## Exercise directions
Read the data line by line and say how many lines contain the string "style", giving the number alone.

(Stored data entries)
• • • • •
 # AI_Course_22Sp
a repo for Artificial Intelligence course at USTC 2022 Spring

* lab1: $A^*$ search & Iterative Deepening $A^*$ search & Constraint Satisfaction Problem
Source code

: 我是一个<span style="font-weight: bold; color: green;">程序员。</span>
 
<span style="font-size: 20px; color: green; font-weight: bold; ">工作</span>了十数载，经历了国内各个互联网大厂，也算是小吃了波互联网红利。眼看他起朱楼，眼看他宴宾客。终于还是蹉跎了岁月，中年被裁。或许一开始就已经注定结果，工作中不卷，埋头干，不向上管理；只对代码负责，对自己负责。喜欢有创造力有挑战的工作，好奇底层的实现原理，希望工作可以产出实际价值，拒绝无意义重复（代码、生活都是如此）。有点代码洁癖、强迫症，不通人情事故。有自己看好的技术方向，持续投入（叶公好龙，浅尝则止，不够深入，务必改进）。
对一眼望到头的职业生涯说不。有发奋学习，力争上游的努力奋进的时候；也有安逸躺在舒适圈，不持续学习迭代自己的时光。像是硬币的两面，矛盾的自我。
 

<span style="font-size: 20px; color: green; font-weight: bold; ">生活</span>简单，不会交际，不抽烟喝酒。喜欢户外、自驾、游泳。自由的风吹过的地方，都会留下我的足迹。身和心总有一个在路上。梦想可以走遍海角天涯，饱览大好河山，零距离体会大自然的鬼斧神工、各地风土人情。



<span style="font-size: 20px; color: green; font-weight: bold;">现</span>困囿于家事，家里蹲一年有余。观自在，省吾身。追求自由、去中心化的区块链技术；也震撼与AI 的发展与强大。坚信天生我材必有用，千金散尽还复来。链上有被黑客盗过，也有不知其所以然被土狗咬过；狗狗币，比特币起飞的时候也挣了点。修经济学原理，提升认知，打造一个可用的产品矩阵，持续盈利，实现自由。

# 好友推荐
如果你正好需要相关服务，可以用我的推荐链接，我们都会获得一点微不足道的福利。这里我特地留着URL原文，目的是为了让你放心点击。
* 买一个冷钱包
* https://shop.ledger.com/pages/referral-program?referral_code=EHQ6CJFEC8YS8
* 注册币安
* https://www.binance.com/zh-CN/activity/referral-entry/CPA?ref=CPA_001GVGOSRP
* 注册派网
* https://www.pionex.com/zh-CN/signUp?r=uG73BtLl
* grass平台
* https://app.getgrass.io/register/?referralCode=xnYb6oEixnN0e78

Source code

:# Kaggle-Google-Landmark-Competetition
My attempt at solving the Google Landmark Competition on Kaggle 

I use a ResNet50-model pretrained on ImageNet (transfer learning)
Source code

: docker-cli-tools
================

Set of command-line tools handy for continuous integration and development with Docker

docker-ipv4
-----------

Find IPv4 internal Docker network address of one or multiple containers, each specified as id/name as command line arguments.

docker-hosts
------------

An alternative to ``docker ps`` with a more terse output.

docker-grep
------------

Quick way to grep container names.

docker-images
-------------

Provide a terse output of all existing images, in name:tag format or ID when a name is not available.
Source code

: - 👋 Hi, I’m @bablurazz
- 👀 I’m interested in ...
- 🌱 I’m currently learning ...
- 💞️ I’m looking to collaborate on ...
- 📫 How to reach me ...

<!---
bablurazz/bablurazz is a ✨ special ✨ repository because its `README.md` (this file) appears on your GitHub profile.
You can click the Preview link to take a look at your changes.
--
• • • • •
## The answer
4